Stubbs, 26, is another multi-talented player who's still trying to bring everything together. He had his first full major league season last year and rewarded the Reds with 22 home runs and 30 steals.
In 2011 he's doing more of the same (six home runs, 11 steals), but has become a more efficient hitter with a .266/.350/.446 line. Strikeouts are still an issue, but Stubbs is starting to look more and more like a perennial All-Star.
Gomez, 25, has already played for three different major league teams, but it looks like he's finally found a home in Milwaukee. He's back in center field for the Brewers and is beginning to show everyone why he was once the centerpiece of the package that netted the Mets Johan Santana back in 2008.
Speed and defense have always been Gomez's two biggest strengths, but he's developed into a pretty decent hitter too. His OPS is up to .660 (career .644) and he's displayed some power with 10 extra-base hits already this year.
Fowler, 25, is very similar to Gomez as a player. Lots of speed and defense and not much else. But Fowler has evolved into a pretty capable hitter this year.
His OPS is up to .746 and, despite still waiting for his first home run of the season, he already has 11 doubles and two triples. The strikeouts (43) are concerning though.

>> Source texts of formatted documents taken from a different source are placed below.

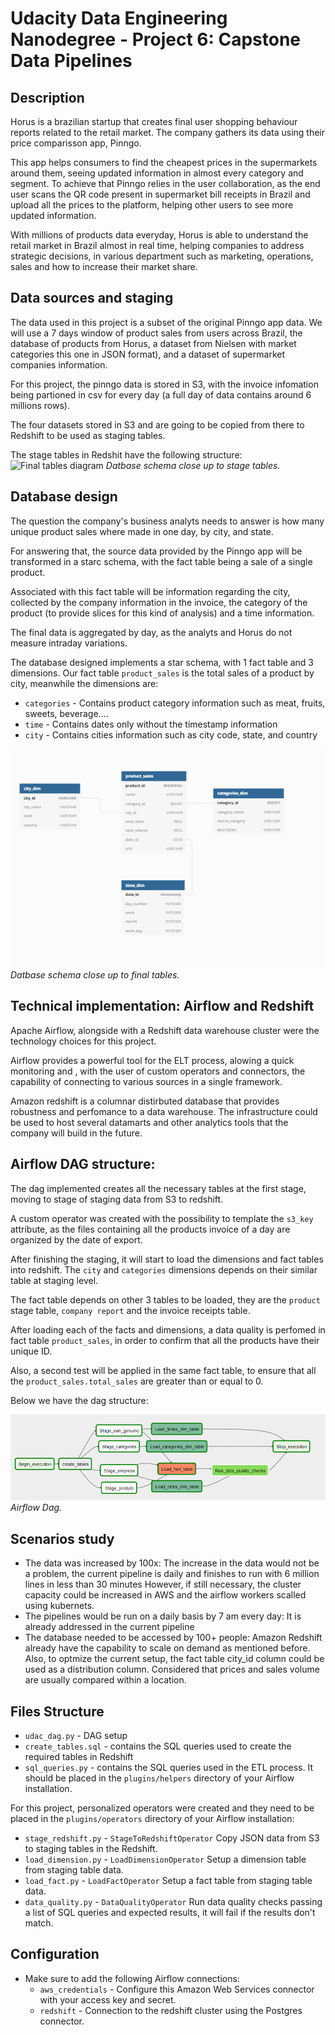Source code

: # Udacity Data Engineering Nanodegree - Project 6: Capstone Data Pipelines

## Description

Horus is a brazilian startup that creates final user shopping behaviour reports related to the retail market. The company gathers its data using their price comparisson app, Pinngo.

This app helps consumers to find the cheapest prices in the supermarkets around them, seeing updated information in almost every category and segment. To achieve that Pinngo relies in the user collaboration,
as the end user scans the QR code present in supermarket bill receipts in Brazil and upload all the prices to the platform, helping other users to see more updated information.

With millions of products data everyday, Horus is able to understand the retail market in Brazil almost in real time, helping companies to address strategic decisions, in various department such as marketing, operations, sales and how to increase their market share.


## Data sources and staging

The data used in this project is a subset of the original Pinngo app data.  We will use a 7 days window of product sales from users across Brazil, the database of products from Horus,
a dataset from Nielsen with market categories this one in JSON format), and a dataset of supermarket companies information.

For this project, the pinngo data is stored in S3, with the invoice infomation being partioned in csv for every day (a full day of data contains around 6 millions rows).

The four datasets stored in S3 and are going to be copied from there to Redshift to be used as staging tables.

The stage tables in Redshit have the following structure:
![Final tables diagram](staging_tables.png.png)
_*Datbase schema close up to stage tables.*_

## Database design
The question the company's business analyts needs to answer is how many unique product sales where made in one day, by city, and state. 

For answering that,  the source data provided by the Pinngo app will be transformed in a starc schema, with the fact table being a sale of a single product.

Associated with this fact table will be information regarding the city, collected by the company information in the invoice, the category of the product (to provide slices for this kind of analysis) and a time information.

The final data is aggregated by day, as the analyts and Horus do not measure intraday variations.

The database designed implements a star schema, with 1 fact table and 3 dimensions. Our fact table `product_sales` is the total sales of a product by city, meanwhile the dimensions are:
* `categories` - Contains product category information such as meat, fruits, sweets, beverage....
* `time` - Contains dates only without the timestamp information
* `city` - Contains cities information such as city code, state, and country
 
![Final tables diagram](star_schema.png)
_*Datbase schema close up to final tables.*_

## Technical implementation: Airflow and Redshift

Apache Airflow, alongside with a Redshift data warehouse cluster were the technology choices for this project.

Airflow provides a powerful tool for the ELT process, alowing a quick monitoring and , with the user of custom operators and connectors, the capability of connecting to various sources in a single framework.

Amazon redshift is a columnar distirbuted database that provides robustness and perfomance to a data warehouse. The infrastructure could be used to host several datamarts and other analytics tools that the company will build in the future.

## Airflow DAG structure:
The dag implemented creates all the necessary tables at the first stage, moving to stage of staging data from S3 to redshift. 

A custom operator was created with the possibility to template the `s3_key` attribute, as the files containing all the products invoice of a day are organized by the date of export.

After finishing the staging, it will start to load the dimensions and fact tables into redshift. The `city` and `categories` dimensions depends on their similar table at staging level.

The fact table depends on other 3 tables to be loaded, they are the `product` stage table, `company report` and the invoice receipts table.

After loading each of the facts and dimensions, a data quality is perfomed in fact table `product_sales`, in order to confirm that all the products have their unique ID.

Also, a second test will be applied in the same fact table, to ensure that all the  `product_sales.total_sales` are greater than or equal to 0. 

Below we have the dag structure:

![DAG](dag_structure.png)
_*Airflow Dag.*_

## Scenarios study

* The data was increased by 100x: The increase in the data would not be a problem, the current pipeline is daily and finishes to run with 6 million lines in less than 30 minutes However, if still necessary, the cluster capacity could be increased in AWS and the airflow workers scalled using kubernets.
* The pipelines would be run on a daily basis by 7 am every day: It is already addressed in the current pipeline
* The database needed to be accessed by 100+ people: Amazon Redshift already have the capability to scale on demand as mentioned before. Also, to optmize the current setup, the fact table city_id column could be used as a distribution column. Considered that prices and sales volume are usually compared within a location.



## Files Structure

* `udac_dag.py` - DAG setup
* `create_tables.sql` - contains the SQL queries used to create the required tables in Redshift
* `sql_queries.py` - contains the SQL queries used in the ETL process. It should be placed in the `plugins/helpers` directory of your Airflow installation.

For this project, personalized operators were created and they need to be placed in the `plugins/operators` directory of your Airflow installation:
* `stage_redshift.py` - `StageToRedshiftOperator` Copy JSON data from S3 to staging tables in the Redshift.
* `load_dimension.py` - `LoadDimensionOperator` Setup a dimension table from staging table data.
* `load_fact.py` -  `LoadFactOperator` Setup a fact table from staging table data.
* `data_quality.py` - `DataQualityOperator` Run data quality checks passing a list of SQL queries and expected results, it will fail if the results don't match.

## Configuration

* Make sure to add the following Airflow connections:
    * `aws_credentials` - Configure this Amazon Web Services connector with your access key and secret.
    * `redshift` - Connection to the redshift cluster using the Postgres connector.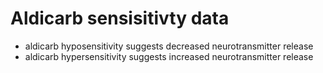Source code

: # Aldicarb sensisitivty data

- aldicarb hyposensitivity suggests decreased neurotransmitter release
- aldicarb hypersensitivity suggests increased neurotransmitter release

Freeman, 21, is the new full-time first basemen for the Braves and at 6'5" and 225 pounds he certainly looks the part. But how is he at the plate?
Freeman looked lost in his 24 plate appearances in 2010 and only managed four hits, but he seems to have found his groove in Atlanta. He's up to .241 at the plate and has a respectable .732 OPS. He's also managed to launch four home runs even though everyone says he has a long way to go to reach his power potential.
Hard to tell what position Craig plays, but the easy answer is all of them. He has four starts in left field, one in right and two appearances at third base. In other words, he's the prototypical utility player.
That's not necessarily a bad thing, however. The 26-year-old is hitting .293 with a robust .822 OPS, numbers that are too good to keep him out of the lineup. He's also quick and has not been caught in three steal attempts.
If you're wondering why Melky Cabrera is on this list well, believe it or not, he's actually 26 years old. Plus, sometimes it takes seven seasons for a player to reach his potential, in Kansas City of all places.
Cabrera is having a career year with the Royals, sporting a .282/.303/.456 line as well as good power and defense. If he maintains this level of production he'll set new career highs in virtually every offensive category and be in line for a big contract at the end of the season.